## [What is being asked]
Check every line of the entries that follow, and copy the ones containing "readme".

** Opening Given records block **

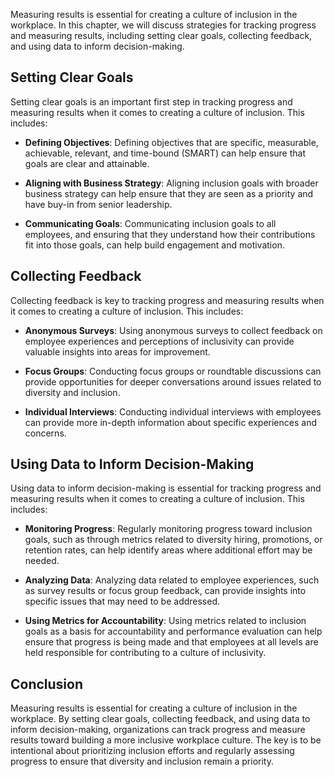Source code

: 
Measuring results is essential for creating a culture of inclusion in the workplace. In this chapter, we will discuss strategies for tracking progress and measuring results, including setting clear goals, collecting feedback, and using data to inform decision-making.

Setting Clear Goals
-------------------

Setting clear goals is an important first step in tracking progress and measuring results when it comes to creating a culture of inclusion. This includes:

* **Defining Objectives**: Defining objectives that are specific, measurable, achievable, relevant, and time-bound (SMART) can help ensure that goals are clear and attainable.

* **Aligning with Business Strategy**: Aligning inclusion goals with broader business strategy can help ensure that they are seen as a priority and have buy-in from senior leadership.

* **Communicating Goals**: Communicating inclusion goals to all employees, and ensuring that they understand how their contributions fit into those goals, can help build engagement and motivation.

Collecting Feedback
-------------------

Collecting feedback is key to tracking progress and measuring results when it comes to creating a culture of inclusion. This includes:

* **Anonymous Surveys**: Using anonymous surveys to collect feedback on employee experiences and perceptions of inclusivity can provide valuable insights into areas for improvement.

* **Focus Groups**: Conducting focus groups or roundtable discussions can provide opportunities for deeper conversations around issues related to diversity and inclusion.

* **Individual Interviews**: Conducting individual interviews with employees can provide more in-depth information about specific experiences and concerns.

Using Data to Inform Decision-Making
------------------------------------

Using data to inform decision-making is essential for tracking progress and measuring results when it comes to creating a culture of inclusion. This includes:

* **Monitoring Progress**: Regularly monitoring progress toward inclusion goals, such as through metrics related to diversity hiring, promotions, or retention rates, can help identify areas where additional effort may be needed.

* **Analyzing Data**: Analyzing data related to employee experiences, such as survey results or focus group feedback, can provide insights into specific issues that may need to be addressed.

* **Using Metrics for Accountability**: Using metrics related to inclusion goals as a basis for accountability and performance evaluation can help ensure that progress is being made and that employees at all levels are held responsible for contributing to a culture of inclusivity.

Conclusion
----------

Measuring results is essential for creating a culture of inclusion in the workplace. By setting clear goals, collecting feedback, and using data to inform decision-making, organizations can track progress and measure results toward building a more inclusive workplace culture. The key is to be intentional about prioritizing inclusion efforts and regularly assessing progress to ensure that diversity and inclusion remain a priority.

** Closing Given records block **
** Opening Given records block **

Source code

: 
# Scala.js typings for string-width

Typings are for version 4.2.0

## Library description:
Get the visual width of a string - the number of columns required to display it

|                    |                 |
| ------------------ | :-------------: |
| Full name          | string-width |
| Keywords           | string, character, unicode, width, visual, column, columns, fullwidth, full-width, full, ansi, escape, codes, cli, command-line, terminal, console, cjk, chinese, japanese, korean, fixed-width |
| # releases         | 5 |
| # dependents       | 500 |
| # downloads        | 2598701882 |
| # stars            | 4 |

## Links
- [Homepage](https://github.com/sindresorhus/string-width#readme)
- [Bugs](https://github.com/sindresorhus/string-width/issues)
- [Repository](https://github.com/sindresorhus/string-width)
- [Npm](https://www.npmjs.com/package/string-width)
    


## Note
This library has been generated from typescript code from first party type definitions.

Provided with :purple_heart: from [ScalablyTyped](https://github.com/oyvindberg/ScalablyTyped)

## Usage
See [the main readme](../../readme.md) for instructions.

** Closing Given records block **

## [Response]
- [Homepage](https://github.com/sindresorhus/string-width#readme)
See [the main readme](../../readme.md) for instructions.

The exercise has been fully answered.